* TRY IT *
Within the entries below, how many lines carry the word "longtable"? State the number and stop.

* DATA TO EXAMINE *
=-=-=-=-=

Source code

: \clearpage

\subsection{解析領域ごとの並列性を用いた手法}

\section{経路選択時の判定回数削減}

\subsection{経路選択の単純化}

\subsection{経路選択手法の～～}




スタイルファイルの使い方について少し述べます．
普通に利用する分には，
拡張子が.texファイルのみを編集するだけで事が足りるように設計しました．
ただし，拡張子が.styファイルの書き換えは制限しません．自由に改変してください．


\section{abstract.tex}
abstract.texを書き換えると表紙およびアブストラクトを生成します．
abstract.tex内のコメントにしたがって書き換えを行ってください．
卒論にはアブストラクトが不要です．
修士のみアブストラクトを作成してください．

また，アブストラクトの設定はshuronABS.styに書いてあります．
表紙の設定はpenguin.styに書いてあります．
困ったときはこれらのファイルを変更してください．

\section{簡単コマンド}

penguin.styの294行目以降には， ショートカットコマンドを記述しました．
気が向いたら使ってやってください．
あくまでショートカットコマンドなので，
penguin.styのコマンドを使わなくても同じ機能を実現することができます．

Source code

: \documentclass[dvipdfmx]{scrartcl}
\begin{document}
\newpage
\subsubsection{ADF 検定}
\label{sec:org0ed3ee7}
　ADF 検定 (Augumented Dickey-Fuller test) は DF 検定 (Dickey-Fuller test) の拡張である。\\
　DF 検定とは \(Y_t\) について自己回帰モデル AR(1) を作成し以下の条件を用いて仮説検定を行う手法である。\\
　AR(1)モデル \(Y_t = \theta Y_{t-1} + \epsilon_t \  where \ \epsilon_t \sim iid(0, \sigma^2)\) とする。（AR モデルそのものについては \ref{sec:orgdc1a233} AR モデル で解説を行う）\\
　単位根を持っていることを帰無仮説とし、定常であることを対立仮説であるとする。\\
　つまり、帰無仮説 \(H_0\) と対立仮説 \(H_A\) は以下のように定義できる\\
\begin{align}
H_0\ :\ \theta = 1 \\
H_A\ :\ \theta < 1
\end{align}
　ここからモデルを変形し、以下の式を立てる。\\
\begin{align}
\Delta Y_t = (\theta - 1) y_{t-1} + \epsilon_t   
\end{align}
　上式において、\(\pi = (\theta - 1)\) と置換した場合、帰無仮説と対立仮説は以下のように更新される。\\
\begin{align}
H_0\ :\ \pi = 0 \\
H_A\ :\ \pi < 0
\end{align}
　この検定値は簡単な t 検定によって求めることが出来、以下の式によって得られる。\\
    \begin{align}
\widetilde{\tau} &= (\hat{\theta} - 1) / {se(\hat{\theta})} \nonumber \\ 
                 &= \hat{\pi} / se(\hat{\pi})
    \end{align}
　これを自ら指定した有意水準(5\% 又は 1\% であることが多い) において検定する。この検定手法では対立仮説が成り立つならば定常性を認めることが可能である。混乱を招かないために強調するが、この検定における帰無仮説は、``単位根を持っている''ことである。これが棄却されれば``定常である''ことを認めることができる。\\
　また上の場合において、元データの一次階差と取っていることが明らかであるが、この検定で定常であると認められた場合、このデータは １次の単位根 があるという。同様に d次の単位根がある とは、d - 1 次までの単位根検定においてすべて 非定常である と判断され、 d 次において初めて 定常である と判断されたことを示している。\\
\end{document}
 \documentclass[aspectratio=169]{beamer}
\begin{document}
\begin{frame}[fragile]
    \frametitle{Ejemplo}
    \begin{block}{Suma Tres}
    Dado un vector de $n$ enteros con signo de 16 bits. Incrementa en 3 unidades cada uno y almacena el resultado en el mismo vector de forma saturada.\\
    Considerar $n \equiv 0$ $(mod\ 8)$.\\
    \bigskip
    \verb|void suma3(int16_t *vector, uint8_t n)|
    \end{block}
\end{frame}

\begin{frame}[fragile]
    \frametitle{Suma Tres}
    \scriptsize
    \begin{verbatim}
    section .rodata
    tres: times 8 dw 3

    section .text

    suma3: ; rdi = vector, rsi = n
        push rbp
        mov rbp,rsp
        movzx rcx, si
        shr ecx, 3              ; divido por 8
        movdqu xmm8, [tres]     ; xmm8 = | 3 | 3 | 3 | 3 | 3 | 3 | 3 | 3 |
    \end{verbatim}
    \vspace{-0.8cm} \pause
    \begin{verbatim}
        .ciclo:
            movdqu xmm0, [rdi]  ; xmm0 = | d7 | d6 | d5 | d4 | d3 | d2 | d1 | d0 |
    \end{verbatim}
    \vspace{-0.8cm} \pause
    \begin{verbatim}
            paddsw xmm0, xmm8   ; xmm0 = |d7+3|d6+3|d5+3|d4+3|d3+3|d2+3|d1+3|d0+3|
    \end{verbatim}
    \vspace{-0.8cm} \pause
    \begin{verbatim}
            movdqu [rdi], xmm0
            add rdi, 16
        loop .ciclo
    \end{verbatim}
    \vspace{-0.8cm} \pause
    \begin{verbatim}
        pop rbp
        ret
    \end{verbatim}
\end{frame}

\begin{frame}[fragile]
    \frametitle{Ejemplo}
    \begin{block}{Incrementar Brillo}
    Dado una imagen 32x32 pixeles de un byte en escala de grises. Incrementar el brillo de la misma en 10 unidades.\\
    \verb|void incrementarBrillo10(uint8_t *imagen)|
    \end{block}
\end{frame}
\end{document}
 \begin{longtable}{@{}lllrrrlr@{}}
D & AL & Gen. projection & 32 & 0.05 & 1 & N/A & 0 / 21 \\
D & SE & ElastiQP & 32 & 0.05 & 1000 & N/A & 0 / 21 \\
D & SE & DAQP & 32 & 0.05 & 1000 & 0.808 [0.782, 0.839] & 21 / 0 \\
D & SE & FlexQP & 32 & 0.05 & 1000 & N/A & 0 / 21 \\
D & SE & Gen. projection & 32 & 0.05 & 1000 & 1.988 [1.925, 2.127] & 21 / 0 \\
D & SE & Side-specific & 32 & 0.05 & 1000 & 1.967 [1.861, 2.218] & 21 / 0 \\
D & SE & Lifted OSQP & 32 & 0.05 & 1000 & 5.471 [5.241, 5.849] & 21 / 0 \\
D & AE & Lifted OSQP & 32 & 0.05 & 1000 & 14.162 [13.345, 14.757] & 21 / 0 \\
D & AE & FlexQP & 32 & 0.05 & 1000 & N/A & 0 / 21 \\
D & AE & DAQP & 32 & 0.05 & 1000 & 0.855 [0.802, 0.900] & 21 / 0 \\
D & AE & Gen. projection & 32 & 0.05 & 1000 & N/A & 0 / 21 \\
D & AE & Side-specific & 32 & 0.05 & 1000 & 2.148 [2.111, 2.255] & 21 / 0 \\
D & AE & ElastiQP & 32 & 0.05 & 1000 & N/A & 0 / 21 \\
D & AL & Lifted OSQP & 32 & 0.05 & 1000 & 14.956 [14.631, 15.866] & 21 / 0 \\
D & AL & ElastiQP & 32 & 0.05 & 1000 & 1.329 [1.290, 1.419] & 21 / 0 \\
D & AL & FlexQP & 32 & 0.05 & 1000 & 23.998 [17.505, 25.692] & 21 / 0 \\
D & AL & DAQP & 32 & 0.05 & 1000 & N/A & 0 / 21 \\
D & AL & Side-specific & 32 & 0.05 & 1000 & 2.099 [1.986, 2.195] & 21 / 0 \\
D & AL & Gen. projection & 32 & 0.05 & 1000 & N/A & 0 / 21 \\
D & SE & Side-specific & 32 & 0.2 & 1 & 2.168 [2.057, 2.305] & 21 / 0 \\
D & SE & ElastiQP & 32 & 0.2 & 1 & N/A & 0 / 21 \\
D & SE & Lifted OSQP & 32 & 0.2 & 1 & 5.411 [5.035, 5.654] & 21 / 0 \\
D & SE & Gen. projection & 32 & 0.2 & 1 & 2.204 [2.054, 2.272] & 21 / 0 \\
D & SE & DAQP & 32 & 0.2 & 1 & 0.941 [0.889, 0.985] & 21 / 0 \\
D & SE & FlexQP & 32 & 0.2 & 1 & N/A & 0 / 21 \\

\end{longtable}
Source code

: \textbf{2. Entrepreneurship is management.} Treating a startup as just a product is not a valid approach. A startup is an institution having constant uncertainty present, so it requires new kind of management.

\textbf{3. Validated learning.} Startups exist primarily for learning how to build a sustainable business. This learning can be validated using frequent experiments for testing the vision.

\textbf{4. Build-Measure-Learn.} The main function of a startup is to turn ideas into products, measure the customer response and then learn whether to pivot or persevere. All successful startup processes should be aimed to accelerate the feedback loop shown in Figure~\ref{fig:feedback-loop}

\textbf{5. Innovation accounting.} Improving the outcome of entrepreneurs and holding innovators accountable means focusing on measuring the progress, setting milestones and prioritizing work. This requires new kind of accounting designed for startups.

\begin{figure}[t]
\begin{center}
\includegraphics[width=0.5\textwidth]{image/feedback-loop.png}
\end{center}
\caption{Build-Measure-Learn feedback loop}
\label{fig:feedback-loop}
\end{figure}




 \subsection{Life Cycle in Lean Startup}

=-=-=-=-=

* OUTPUT FOR THIS TASK *
2